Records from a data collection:

**********

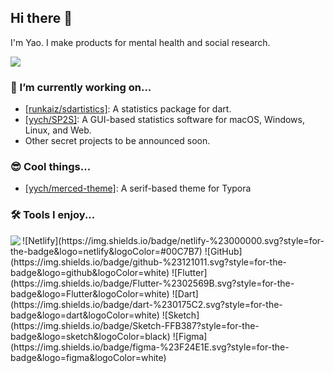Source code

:## Hi there 👋

I'm Yao. I make products for mental health and social research.

![](https://github-readme-stats.vercel.app/api?username=yych42&show_icons=true&theme=radical)

### 🔭 I’m currently working on...
- [[runkaiz/sdartistics]](https://github.com/runkaiz/sdartistics): A statistics package for dart.
- [[yych/SP2S]](https://github.com/yych42/SP2S): A GUI-based statistics software for macOS, Windows, Linux, and Web.
- Other secret projects to be announced soon.

### 😎 Cool things...
- [[yych/merced-theme]](https://github.com/yych42/merced-theme): A serif-based theme for Typora

### 🛠 Tools I enjoy...
<img align="left" src="https://img.shields.io/badge/ResearchGate-00CCBB?style=for-the-badge&logo=ResearchGate&logoColor=white"/>
<!-- ![ResearchGate](https://img.shields.io/badge/ResearchGate-00CCBB?style=for-the-badge&logo=ResearchGate&logoColor=white) -->
![Netlify](https://img.shields.io/badge/netlify-%23000000.svg?style=for-the-badge&logo=netlify&logoColor=#00C7B7)
![GitHub](https://img.shields.io/badge/github-%23121011.svg?style=for-the-badge&logo=github&logoColor=white)
![Flutter](https://img.shields.io/badge/Flutter-%2302569B.svg?style=for-the-badge&logo=Flutter&logoColor=white)
![Dart](https://img.shields.io/badge/dart-%230175C2.svg?style=for-the-badge&logo=dart&logoColor=white)
![Sketch](https://img.shields.io/badge/Sketch-FFB387?style=for-the-badge&logo=sketch&logoColor=black)
![Figma](https://img.shields.io/badge/figma-%23F24E1E.svg?style=for-the-badge&logo=figma&logoColor=white)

**********

Your answer must be an exact copy of the records, free of images.

◆ **Solution for this problem**:
Source code

:## Hi there 👋

I'm Yao. I make products for mental health and social research.

![](https://github-readme-stats.vercel.app/api?username=yych42&show_icons=true&theme=radical)

### 🔭 I’m currently working on...
- [[runkaiz/sdartistics]](https://github.com/runkaiz/sdartistics): A statistics package for dart.
- [[yych/SP2S]](https://github.com/yych42/SP2S): A GUI-based statistics software for macOS, Windows, Linux, and Web.
- Other secret projects to be announced soon.

### 😎 Cool things...
- [[yych/merced-theme]](https://github.com/yych42/merced-theme): A serif-based theme for Typora

### 🛠 Tools I enjoy...
<img align="left" src="https://img.shields.io/badge/ResearchGate-00CCBB?style=for-the-badge&logo=ResearchGate&logoColor=white"/>
<!-- ![ResearchGate](https://img.shields.io/badge/ResearchGate-00CCBB?style=for-the-badge&logo=ResearchGate&logoColor=white) -->
![Netlify](https://img.shields.io/badge/netlify-%23000000.svg?style=for-the-badge&logo=netlify&logoColor=#00C7B7)
![GitHub](https://img.shields.io/badge/github-%23121011.svg?style=for-the-badge&logo=github&logoColor=white)
![Flutter](https://img.shields.io/badge/Flutter-%2302569B.svg?style=for-the-badge&logo=Flutter&logoColor=white)
![Dart](https://img.shields.io/badge/dart-%230175C2.svg?style=for-the-badge&logo=dart&logoColor=white)
![Sketch](https://img.shields.io/badge/Sketch-FFB387?style=for-the-badge&logo=sketch&logoColor=black)
![Figma](https://img.shields.io/badge/figma-%23F24E1E.svg?style=for-the-badge&logo=figma&logoColor=white)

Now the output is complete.